- Opening Delimiter -
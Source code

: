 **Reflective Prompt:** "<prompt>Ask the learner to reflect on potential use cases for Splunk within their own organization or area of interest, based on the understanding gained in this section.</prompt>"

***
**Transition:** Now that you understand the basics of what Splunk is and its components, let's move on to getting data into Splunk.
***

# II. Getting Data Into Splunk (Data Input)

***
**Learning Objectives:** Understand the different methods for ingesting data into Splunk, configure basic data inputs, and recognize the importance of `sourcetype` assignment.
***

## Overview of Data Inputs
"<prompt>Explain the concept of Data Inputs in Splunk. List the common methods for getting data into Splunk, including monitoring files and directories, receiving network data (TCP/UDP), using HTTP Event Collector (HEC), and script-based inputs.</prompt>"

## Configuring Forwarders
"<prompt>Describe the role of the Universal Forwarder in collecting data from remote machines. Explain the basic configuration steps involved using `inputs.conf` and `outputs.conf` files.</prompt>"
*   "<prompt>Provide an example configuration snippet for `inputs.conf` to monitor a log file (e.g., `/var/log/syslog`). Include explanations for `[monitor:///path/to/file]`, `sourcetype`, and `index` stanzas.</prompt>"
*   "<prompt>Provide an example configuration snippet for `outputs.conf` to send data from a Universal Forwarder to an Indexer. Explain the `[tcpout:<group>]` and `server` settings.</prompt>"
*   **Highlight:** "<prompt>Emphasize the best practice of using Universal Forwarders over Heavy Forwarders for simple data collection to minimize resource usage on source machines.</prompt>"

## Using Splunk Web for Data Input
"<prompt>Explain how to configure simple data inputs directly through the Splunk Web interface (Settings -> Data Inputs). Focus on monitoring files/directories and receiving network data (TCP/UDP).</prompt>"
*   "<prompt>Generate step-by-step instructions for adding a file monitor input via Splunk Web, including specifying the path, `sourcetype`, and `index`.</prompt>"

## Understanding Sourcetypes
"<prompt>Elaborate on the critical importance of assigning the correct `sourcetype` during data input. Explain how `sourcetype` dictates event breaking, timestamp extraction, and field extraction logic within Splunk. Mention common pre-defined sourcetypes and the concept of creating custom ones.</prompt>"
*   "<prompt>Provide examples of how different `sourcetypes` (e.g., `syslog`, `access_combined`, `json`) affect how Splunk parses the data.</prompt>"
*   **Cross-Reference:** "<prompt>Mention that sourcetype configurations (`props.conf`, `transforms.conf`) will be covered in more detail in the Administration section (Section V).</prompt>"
- Closing Delimiter -
# [EXERCISE AIM]
Set every entry down verbatim.

# [COMPLETED EXERCISE]
Source code

: **Reflective Prompt:** "<prompt>Ask the learner to reflect on potential use cases for Splunk within their own organization or area of interest, based on the understanding gained in this section.</prompt>"

***
**Transition:** Now that you understand the basics of what Splunk is and its components, let's move on to getting data into Splunk.
***

# II. Getting Data Into Splunk (Data Input)

***
**Learning Objectives:** Understand the different methods for ingesting data into Splunk, configure basic data inputs, and recognize the importance of `sourcetype` assignment.
***

## Overview of Data Inputs
"<prompt>Explain the concept of Data Inputs in Splunk. List the common methods for getting data into Splunk, including monitoring files and directories, receiving network data (TCP/UDP), using HTTP Event Collector (HEC), and script-based inputs.</prompt>"

## Configuring Forwarders
"<prompt>Describe the role of the Universal Forwarder in collecting data from remote machines. Explain the basic configuration steps involved using `inputs.conf` and `outputs.conf` files.</prompt>"
*   "<prompt>Provide an example configuration snippet for `inputs.conf` to monitor a log file (e.g., `/var/log/syslog`). Include explanations for `[monitor:///path/to/file]`, `sourcetype`, and `index` stanzas.</prompt>"
*   "<prompt>Provide an example configuration snippet for `outputs.conf` to send data from a Universal Forwarder to an Indexer. Explain the `[tcpout:<group>]` and `server` settings.</prompt>"
*   **Highlight:** "<prompt>Emphasize the best practice of using Universal Forwarders over Heavy Forwarders for simple data collection to minimize resource usage on source machines.</prompt>"

## Using Splunk Web for Data Input
"<prompt>Explain how to configure simple data inputs directly through the Splunk Web interface (Settings -> Data Inputs). Focus on monitoring files/directories and receiving network data (TCP/UDP).</prompt>"
*   "<prompt>Generate step-by-step instructions for adding a file monitor input via Splunk Web, including specifying the path, `sourcetype`, and `index`.</prompt>"

## Understanding Sourcetypes
"<prompt>Elaborate on the critical importance of assigning the correct `sourcetype` during data input. Explain how `sourcetype` dictates event breaking, timestamp extraction, and field extraction logic within Splunk. Mention common pre-defined sourcetypes and the concept of creating custom ones.</prompt>"
*   "<prompt>Provide examples of how different `sourcetypes` (e.g., `syslog`, `access_combined`, `json`) affect how Splunk parses the data.</prompt>"
*   **Cross-Reference:** "<prompt>Mention that sourcetype configurations (`props.conf`, `transforms.conf`) will be covered in more detail in the Administration section (Section V).</prompt>"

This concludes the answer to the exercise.